Parmi de nombreux autres moyens et en plus des publications académiques, j'utilise l'image et la vidéo pour porter et défendre les causes auxquelles je crois. Om-Layoun que je réalise actuellement est mon sixième film documentaire après cinq autres dont quatre sont en libre accès sur internet :

Ayeb H., (2017) Couscous : Les Graines de la Dignité. 62 minutes. 

Accessible en ligne :

FR -> https://osae-marsad.org/2020/01/24/couscous-les-graines-de-la-dignite/
EN -> https://osae-marsad.org/2020/01/24/couscous-seeds-of-dignity/
IT -> https://osae-marsad.org/2020/01/27/couscous-i-semi-della-dignita/

Ayeb H., Bush R., (2014) Fellahin (Paysans). 39 minutes : http://athimar.org/articles/details/fellahin

Ayeb H., (2014) Gabes Labess. 47 Minutes : http://athimar.org/articles/details/gabes-labess-all-is-well-in-gabes

Ayeb H., Kamel N., (2012) Mirages Verts. 45 minutes : http://athimar.org/articles/details/green-mirage-mirages-verts

Ayeb H., Archambeau O., (2003) Sur les bords du Nil; l’eau en partage. Documentary. 46 minutes :  http://www.doc2geo.fr/visionner/sur-les-bords-du-nil-l-eau-en-partage

À quoi servira la collecte

La première étape de réalisation du film est pratiquement terminée, après presque une année de tournage et plus de 10.000 kilomètres parcourus à travers la totalité du pays. Avec plusieurs dizaines d'heures de matériaux enregistrés/filmés, la récolte s'avère très prometteuse. Ceci nous permet de passer à la phase de post-production, qui comprend le montage vidéo, l'illustration, l'animation la composition musicale originale, le montage sonore, la correction des couleurs, les conceptions, les crédits et quelques autres détails.

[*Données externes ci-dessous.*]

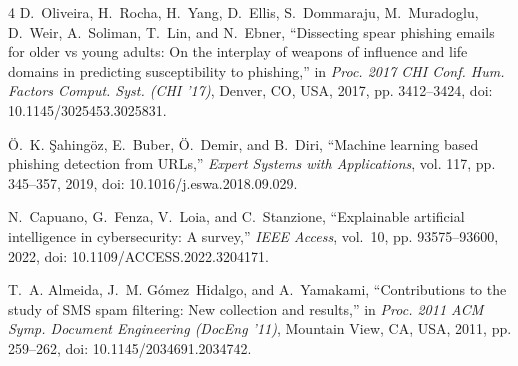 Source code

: \documentclass[conference]{IEEEtran}
\begin{document}
\begin{thebibliography}{4}
D.~Oliveira, H.~Rocha, H.~Yang, D.~Ellis, S.~Dommaraju, M.~Muradoglu, D.~Weir, A.~Soliman, T.~Lin, and N.~Ebner, ``Dissecting spear phishing emails for older vs young adults: On the interplay of weapons of influence and life domains in predicting susceptibility to phishing,'' in \emph{Proc. 2017 CHI Conf. Hum. Factors Comput. Syst. (CHI '17)}, Denver, CO, USA, 2017, pp. 3412--3424, doi: 10.1145/3025453.3025831.

\"{O}.~K. \c{S}ahing\"{o}z, E.~Buber, \"{O}.~Demir, and B.~Diri, ``Machine learning based phishing detection from {URLs},'' \emph{Expert Systems with Applications}, vol. 117, pp. 345--357, 2019, doi: 10.1016/j.eswa.2018.09.029.

N.~Capuano, G.~Fenza, V.~Loia, and C.~Stanzione, ``Explainable artificial intelligence in cybersecurity: A survey,'' \emph{IEEE Access}, vol.~10, pp. 93575--93600, 2022, doi: 10.1109/ACCESS.2022.3204171.

T.~A. Almeida, J.~M. G\'{o}mez~Hidalgo, and A.~Yamakami, ``Contributions to the study of {SMS} spam filtering: New collection and results,'' in \emph{Proc. 2011 ACM Symp. Document Engineering (DocEng '11)}, Mountain View, CA, USA, 2011, pp. 259--262, doi: 10.1145/2034691.2034742.
\end{thebibliography}
\end{document}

Afin de pouvoir achever la post-production et partager ce documentaire, nous essayons de récolter 11 800 €.

Le budget global du documentaire est d'environ 35 000 €. Il est composé de quatre phases différentes :

- Préparation (recherches, écriture, préparation, petits équipements...) : 6 000€

- Tournage (interviews, vidéos de paysages, photos, enregistrements audio, archives) : 12 000€

- Post-Production : 11 800€

- Premières projections, festivals nationaux et internationaux... : 5000 €

Les deux premières phases ont (préparation et tournage) ont été financées par le réalisateur, des contributions individuelles directes, et OSAE** (Observatoire de la Souveraineté Alimentaire et de l'Environnement) : Un total d'environ 18 000€

La phase 3 (Post-Prod) : la collecte en cours : 11800 €

La phase 4 sera prise en charge par Inside Prod*** et OSAE**.